The Defender is a 2004 British-German action film starring and directed by Dolph Lundgren in his directorial debut. The film also co-stars Jerry Springer, Shakara Ledard, Thomas Lockyer and Caroline Lee Johnson. The film was released on direct-to-video in the United States on October 18, 2005.

Dolph Lundgren plays Lance Rockford, who must set aside his values and patriotism to protect the life of the world's greatest terrorist so that he does not become a martyr for his cause.

==Plot==
The global war on terror rages on. The United States will not give an inch against terrorists, especially Mohamed Jamar, who is considered to be the worst of them all. Jamar has been missing for months, but his network continues its functions.

The President stands firm before the world, but behind the scenes, his teams are working to find the final solution. Jamar represents a paradox: he can never be killed, because if he was found dead, he would become an instant martyr.

If caught he must be tried. If he is found guilty he would become a martyr and further inspiration to acts of terror. If acquitted, the policies of the entire western world would be destroyed. So he must remain invisible.

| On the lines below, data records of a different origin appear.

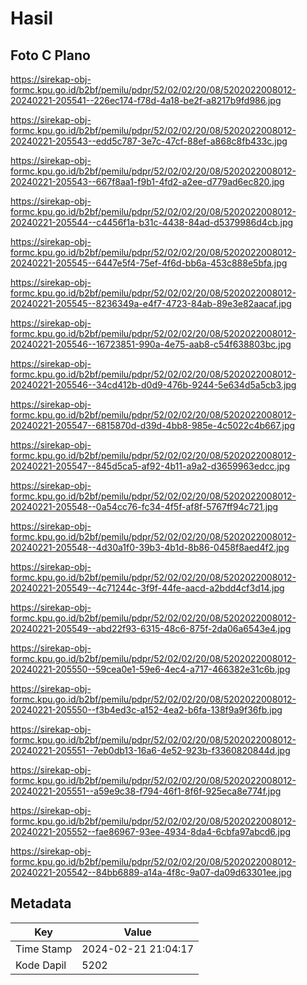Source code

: # Hasil

## Foto C Plano

https://sirekap-obj-formc.kpu.go.id/b2bf/pemilu/pdpr/52/02/02/20/08/5202022008012-20240221-205541--226ec174-f78d-4a18-be2f-a8217b9fd986.jpg

https://sirekap-obj-formc.kpu.go.id/b2bf/pemilu/pdpr/52/02/02/20/08/5202022008012-20240221-205543--edd5c787-3e7c-47cf-88ef-a868c8fb433c.jpg

https://sirekap-obj-formc.kpu.go.id/b2bf/pemilu/pdpr/52/02/02/20/08/5202022008012-20240221-205543--667f8aa1-f9b1-4fd2-a2ee-d779ad6ec820.jpg

https://sirekap-obj-formc.kpu.go.id/b2bf/pemilu/pdpr/52/02/02/20/08/5202022008012-20240221-205544--c4456f1a-b31c-4438-84ad-d5379986d4cb.jpg

https://sirekap-obj-formc.kpu.go.id/b2bf/pemilu/pdpr/52/02/02/20/08/5202022008012-20240221-205545--6447e5f4-75ef-4f6d-bb6a-453c888e5bfa.jpg

https://sirekap-obj-formc.kpu.go.id/b2bf/pemilu/pdpr/52/02/02/20/08/5202022008012-20240221-205545--8236349a-e4f7-4723-84ab-89e3e82aacaf.jpg

https://sirekap-obj-formc.kpu.go.id/b2bf/pemilu/pdpr/52/02/02/20/08/5202022008012-20240221-205546--16723851-990a-4e75-aab8-c54f638803bc.jpg

https://sirekap-obj-formc.kpu.go.id/b2bf/pemilu/pdpr/52/02/02/20/08/5202022008012-20240221-205546--34cd412b-d0d9-476b-9244-5e634d5a5cb3.jpg

https://sirekap-obj-formc.kpu.go.id/b2bf/pemilu/pdpr/52/02/02/20/08/5202022008012-20240221-205547--6815870d-d39d-4bb8-985e-4c5022c4b667.jpg

https://sirekap-obj-formc.kpu.go.id/b2bf/pemilu/pdpr/52/02/02/20/08/5202022008012-20240221-205547--845d5ca5-af92-4b11-a9a2-d3659963edcc.jpg

https://sirekap-obj-formc.kpu.go.id/b2bf/pemilu/pdpr/52/02/02/20/08/5202022008012-20240221-205548--0a54cc76-fc34-4f5f-af8f-5767ff94c721.jpg

https://sirekap-obj-formc.kpu.go.id/b2bf/pemilu/pdpr/52/02/02/20/08/5202022008012-20240221-205548--4d30a1f0-39b3-4b1d-8b86-0458f8aed4f2.jpg

https://sirekap-obj-formc.kpu.go.id/b2bf/pemilu/pdpr/52/02/02/20/08/5202022008012-20240221-205549--4c71244c-3f9f-44fe-aacd-a2bdd4cf3d14.jpg

https://sirekap-obj-formc.kpu.go.id/b2bf/pemilu/pdpr/52/02/02/20/08/5202022008012-20240221-205549--abd22f93-6315-48c6-875f-2da06a6543e4.jpg

https://sirekap-obj-formc.kpu.go.id/b2bf/pemilu/pdpr/52/02/02/20/08/5202022008012-20240221-205550--59cea0e1-59e6-4ec4-a717-466382e31c6b.jpg

https://sirekap-obj-formc.kpu.go.id/b2bf/pemilu/pdpr/52/02/02/20/08/5202022008012-20240221-205550--f3b4ed3c-a152-4ea2-b6fa-138f9a9f36fb.jpg

https://sirekap-obj-formc.kpu.go.id/b2bf/pemilu/pdpr/52/02/02/20/08/5202022008012-20240221-205551--7eb0db13-16a6-4e52-923b-f3360820844d.jpg

https://sirekap-obj-formc.kpu.go.id/b2bf/pemilu/pdpr/52/02/02/20/08/5202022008012-20240221-205551--a59e9c38-f794-46f1-8f6f-925eca8e774f.jpg

https://sirekap-obj-formc.kpu.go.id/b2bf/pemilu/pdpr/52/02/02/20/08/5202022008012-20240221-205552--fae86967-93ee-4934-8da4-6cbfa97abcd6.jpg

https://sirekap-obj-formc.kpu.go.id/b2bf/pemilu/pdpr/52/02/02/20/08/5202022008012-20240221-205542--84bb6889-a14a-4f8c-9a07-da09d63301ee.jpg


## Metadata

| Key        | Value               |
| ---------- | ------------------- |
| Time Stamp | 2024-02-21 21:04:17 |
| Kode Dapil | 5202                |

Roberta Jones, the head of the National Security Agency, is working to ensure he remains invisible, forever. Under the guise of attending an Eastern European conference on Terror in Romania, she attends a secret meeting with Jamar at a secluded hotel outside Bucharest.

No one knows about this meeting, and her goal is to buy his invisibility. Her only companions are her security team of six, headed by her personal bodyguard, Lance Rockford. They are the best of the best, former military special forces personnel capable of anything.

When they arrive at the hotel for the secret meeting, they are ambushed. No one is supposed to know about the meeting, but someone wants it stopped. They have to fight for their lives against an unknown attacker.

Lance, a man of highest integrity with an impressive record of service for his country, is forced into a situation which challenges his very beliefs. Throughout the crisis, it is revealed that Jamar and his loyal bodyguard were actually undercover agents from the Central Intelligence Agency and MI5 who have uncovered evidence against high-ranking military officials involved in a conspiracy to topple the President to continue war profiteering, and Rockford's trusted agent, Kaye was the mole involved in the conspiracy. With all of the members of the team, as well as the undercover agents dead, a wounded Lance kills Kaye with a thrown combat knife. The conspiracy is toppled by the Federal Bureau of Investigation as well as military police, while Lance voluntarily leaves his bodyguard duties.

==Cast==

- Dolph Lundgren as Lance Rockford
- Jerry Springer as President of the United States
- Shakara Ledard as Kaye
- Thomas Lockyer as Stevenson
- Caroline Lee Johnson as Mrs. Jones
- Gerald Kyd as Morgan
- Ian Porter as Newell
- Howard Antony as Parker
- Geoffrey Burton as Jamal
- Iddo Goldberg as Scripts
- James Chalke as Lee
- Leigh Zimmerman as Reporter
- Steven Elder as Tech #1
- Radu Florescu as Aide
- Ovidiu Niculescu as Officer

==Production==
===Filming===
The film is set and filmed in Bucharest, Romania and Washington, D.C., on January 5 and February 4, 2004.